(Supplied entries)

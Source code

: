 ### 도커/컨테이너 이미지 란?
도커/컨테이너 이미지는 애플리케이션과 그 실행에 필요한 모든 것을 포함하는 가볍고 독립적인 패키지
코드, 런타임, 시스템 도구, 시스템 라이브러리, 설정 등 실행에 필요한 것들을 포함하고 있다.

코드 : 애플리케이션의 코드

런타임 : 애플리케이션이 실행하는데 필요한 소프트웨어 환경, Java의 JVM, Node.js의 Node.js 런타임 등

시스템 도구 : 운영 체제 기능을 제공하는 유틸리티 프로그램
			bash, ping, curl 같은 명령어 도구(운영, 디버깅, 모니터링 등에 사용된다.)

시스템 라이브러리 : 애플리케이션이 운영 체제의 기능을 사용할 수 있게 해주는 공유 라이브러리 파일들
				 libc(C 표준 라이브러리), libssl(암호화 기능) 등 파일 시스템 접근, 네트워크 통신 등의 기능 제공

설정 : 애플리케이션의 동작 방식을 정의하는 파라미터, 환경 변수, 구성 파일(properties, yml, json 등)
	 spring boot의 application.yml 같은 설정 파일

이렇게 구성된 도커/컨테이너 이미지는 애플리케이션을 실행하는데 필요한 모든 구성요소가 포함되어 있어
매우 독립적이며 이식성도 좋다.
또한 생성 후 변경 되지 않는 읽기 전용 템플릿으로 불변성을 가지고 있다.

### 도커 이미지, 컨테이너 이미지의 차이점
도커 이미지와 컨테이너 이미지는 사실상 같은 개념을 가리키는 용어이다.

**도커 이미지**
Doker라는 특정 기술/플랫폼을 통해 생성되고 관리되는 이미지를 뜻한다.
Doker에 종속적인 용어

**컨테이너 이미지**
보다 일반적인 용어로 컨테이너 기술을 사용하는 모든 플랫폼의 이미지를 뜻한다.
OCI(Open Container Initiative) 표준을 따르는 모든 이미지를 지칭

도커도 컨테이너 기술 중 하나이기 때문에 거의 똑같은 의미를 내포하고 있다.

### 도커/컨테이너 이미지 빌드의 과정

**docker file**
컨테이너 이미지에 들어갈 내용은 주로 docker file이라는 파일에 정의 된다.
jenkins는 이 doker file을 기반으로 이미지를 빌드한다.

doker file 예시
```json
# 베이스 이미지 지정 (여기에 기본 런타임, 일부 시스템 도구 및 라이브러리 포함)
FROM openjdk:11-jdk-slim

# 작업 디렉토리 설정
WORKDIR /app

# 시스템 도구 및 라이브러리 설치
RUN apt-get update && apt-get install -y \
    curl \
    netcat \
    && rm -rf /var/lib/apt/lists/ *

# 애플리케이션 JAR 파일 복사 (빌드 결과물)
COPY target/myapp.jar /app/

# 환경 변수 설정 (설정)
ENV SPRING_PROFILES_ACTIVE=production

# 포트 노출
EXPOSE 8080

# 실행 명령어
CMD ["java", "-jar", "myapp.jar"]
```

(End Supplied entries)
(Supplied entries)

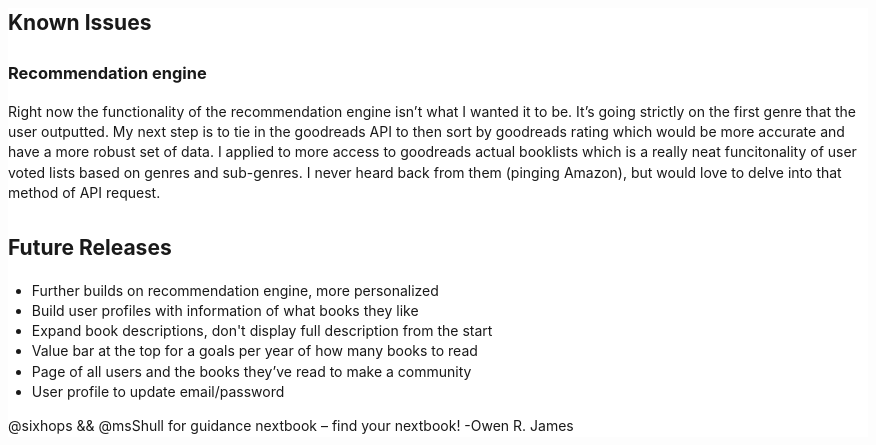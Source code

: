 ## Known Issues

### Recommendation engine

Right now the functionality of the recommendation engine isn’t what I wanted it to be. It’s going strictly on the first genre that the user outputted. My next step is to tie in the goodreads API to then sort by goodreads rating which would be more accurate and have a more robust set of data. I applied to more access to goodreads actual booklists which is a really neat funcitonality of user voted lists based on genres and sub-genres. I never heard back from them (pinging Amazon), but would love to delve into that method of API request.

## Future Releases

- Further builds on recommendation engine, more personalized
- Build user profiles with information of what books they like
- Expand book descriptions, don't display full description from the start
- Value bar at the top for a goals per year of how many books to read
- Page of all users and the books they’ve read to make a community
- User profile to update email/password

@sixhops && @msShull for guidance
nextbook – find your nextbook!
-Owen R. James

(End Supplied entries)
(Supplied entries)

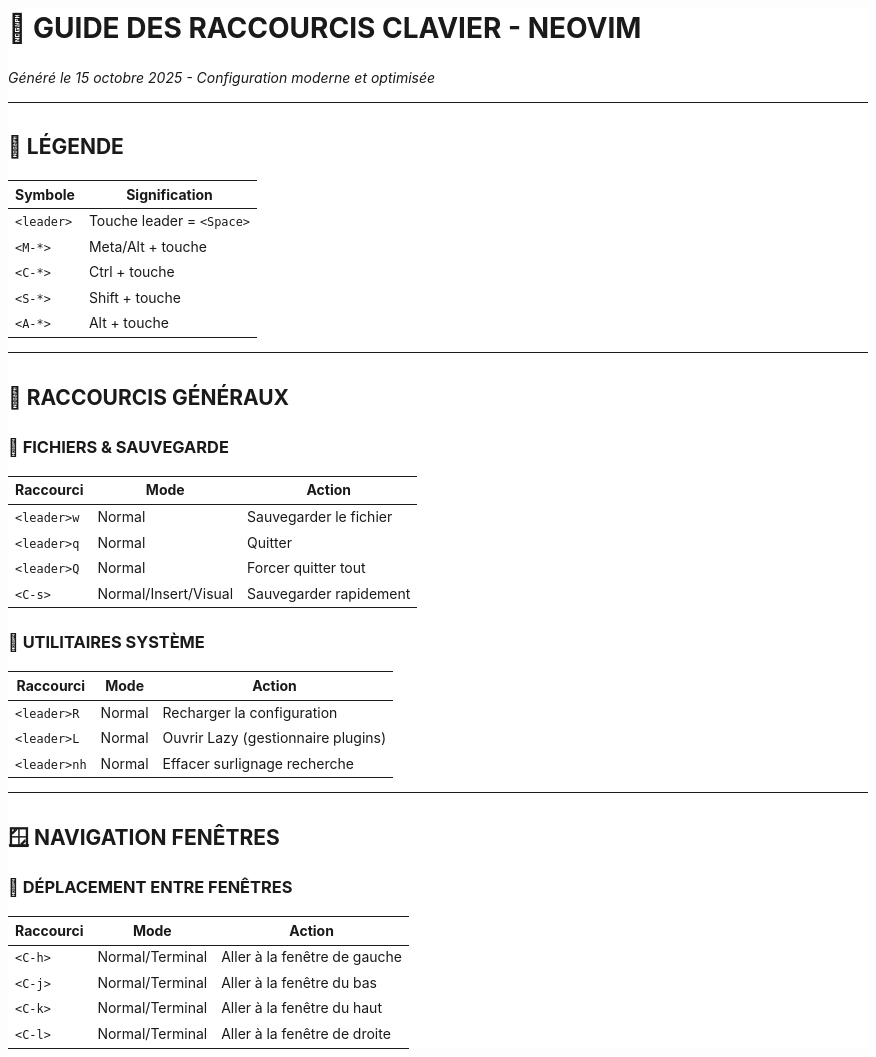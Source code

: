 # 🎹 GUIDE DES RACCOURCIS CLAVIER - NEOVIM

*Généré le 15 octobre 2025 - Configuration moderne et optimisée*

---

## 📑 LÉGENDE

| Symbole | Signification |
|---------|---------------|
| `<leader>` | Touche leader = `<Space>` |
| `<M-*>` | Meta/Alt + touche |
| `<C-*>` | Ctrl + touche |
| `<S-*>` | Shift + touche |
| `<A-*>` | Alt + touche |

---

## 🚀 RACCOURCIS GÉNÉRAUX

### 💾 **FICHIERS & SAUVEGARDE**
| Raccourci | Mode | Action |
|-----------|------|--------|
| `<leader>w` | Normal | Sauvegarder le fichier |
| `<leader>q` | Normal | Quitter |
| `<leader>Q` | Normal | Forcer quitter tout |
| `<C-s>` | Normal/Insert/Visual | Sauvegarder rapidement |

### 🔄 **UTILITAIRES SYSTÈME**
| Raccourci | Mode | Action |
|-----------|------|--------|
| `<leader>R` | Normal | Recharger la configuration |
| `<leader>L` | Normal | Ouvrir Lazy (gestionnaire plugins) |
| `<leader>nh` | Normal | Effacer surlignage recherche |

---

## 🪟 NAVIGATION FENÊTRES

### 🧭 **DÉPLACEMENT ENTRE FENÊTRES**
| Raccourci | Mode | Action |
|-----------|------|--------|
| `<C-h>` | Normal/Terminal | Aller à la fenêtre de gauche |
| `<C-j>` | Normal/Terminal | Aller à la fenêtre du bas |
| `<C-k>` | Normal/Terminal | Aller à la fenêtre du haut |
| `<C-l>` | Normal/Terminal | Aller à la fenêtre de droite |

(End Supplied entries)

Required action: Please give an exact copy of the entries above, from the line with "- Value bar" down to the line with "-Owen R. James", inclusive, and nothing else.

Written reply:
- Value bar at the top for a goals per year of how many books to read
- Page of all users and the books they’ve read to make a community
- User profile to update email/password

@sixhops && @msShull for guidance
nextbook – find your nextbook!
-Owen R. James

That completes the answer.